Für Vogel war das „C“ im Parteinamen nie ein Instrument zur Machterhaltung. Geprägt war er in seinem Glauben durch seine Jugendzeit im Bund Neudeutschland. Noch vor einigen Monaten hat er im Gespräch mit der „Tagespost“ davon berichtet und erzählt, wie sehr ihn die Predigten von Romano Guardini beeindruckt haben, die er als junger Mann in München hörte. Das Jugendbewegte hat sich Vogel bis ins hohe Alter erhalten oder vielleicht gerade dann wiederentdeckt. Auch in den letzten Jahren konnte man ihn bei Veranstaltungen der Konrad-Adenauer-Stiftung, der er sich als Ehrenvorsitzender besonders verbunden fühlte, mit offenem Kragen sitzen sehen mit der scherzhaften Bemerkung verbunden, so sei das eben bei einem ehemaligen NDler.

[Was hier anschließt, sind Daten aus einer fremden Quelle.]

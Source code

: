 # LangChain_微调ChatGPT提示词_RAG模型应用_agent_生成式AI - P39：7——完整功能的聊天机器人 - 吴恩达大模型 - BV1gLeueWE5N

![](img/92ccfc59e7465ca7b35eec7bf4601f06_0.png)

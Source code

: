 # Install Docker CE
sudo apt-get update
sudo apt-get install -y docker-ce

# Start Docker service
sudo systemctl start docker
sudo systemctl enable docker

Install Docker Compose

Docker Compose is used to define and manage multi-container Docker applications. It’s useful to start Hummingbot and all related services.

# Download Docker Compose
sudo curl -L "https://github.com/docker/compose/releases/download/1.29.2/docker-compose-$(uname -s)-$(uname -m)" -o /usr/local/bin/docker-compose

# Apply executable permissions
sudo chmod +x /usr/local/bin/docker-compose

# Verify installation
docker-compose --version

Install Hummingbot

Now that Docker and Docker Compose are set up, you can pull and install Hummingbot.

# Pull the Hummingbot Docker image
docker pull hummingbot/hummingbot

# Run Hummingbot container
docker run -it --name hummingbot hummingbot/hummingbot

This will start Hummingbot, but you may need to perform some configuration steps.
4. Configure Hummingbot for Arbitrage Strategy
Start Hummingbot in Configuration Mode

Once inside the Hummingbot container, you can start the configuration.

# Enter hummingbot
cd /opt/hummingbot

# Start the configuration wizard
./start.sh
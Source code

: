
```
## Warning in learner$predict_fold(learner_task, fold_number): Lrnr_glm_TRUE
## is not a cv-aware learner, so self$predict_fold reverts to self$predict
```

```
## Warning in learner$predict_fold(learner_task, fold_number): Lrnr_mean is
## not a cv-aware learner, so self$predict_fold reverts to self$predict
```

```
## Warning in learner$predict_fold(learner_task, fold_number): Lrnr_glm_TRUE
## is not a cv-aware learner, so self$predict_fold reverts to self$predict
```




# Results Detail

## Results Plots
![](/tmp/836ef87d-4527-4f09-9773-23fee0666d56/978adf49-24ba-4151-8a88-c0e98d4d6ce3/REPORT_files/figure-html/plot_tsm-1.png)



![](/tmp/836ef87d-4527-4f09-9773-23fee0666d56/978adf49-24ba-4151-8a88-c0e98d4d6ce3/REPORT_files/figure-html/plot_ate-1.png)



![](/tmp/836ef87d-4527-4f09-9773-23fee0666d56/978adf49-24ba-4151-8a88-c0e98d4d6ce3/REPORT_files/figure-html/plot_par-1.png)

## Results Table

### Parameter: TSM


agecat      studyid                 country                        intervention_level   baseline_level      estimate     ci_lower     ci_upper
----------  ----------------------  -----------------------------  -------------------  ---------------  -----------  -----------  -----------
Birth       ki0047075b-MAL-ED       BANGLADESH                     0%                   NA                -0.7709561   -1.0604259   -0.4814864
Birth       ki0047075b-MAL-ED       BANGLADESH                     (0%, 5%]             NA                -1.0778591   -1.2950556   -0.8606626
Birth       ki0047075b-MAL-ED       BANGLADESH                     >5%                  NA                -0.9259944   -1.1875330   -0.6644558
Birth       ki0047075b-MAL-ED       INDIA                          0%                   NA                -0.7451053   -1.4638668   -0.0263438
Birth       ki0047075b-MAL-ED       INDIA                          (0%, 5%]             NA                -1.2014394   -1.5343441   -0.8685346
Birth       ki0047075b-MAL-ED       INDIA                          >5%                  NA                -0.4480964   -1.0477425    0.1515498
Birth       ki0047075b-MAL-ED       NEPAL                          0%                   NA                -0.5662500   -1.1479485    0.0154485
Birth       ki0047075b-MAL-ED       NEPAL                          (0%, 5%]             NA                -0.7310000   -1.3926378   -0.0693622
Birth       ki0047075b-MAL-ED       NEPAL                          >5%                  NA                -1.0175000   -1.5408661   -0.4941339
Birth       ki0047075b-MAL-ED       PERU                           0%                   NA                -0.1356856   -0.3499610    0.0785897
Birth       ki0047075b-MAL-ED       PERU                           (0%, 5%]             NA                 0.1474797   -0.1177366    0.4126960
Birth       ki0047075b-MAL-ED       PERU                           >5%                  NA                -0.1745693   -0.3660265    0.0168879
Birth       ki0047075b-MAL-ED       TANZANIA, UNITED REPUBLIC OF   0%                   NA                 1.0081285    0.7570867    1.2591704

Generation „Zweites Vatikanum“
Bernhard Vogel zählte nicht nur zur „Generation Bundesrepublik“, sondern auch zur Generation „Zweites Vatikanum“. Das „Aggiornamento“ sollte aus dieser Sicht eine Wirkung haben, die sich am besten wieder mit Blick auf das Bild vom „C“ als Kitt für die Gesellschaft beschreiben lässt: Der Klebstoff sollte noch stärker werden, die Steine, aus dem das Haus errichtet ist, noch besser zusammengehalten werden. In diesem Sinne wirkte er als Präsident des Katholikentages in Essen 1968, als ZdK-Vorsitzender und im Rahmen der Würzburger Synode.
Hier liegen die Unterschiede zu einem anderen Generationsgenossen: Joseph Ratzinger, Jahrgang 1927. Der hatte auch im positiven Sinne das Zweite Vatikanum mitgeprägt und war aber nun mit manchen Interpretationen nicht eiverstanden, die aus seiner Sicht die eigentliche Botschaft verfälschten. So mahnte er beständig vor der „Diktatur des Relativismus“. Bernhard Vogel war hier, je nach Sichtweise, optimistischer oder auch naiver. Bei allen kirchenpolitischen Unterschieden war aber zu Vogels Zeiten auch klar: Die Auseinandersetzung fand auf einem anderen intellektuellen Niveau statt und bei aller Reformfreudigkeit wurden doch nicht die Grundlagen des katholischen Lehramtes angetastet. Kann jemand die Leerstelle füllen, die er hinterlässt?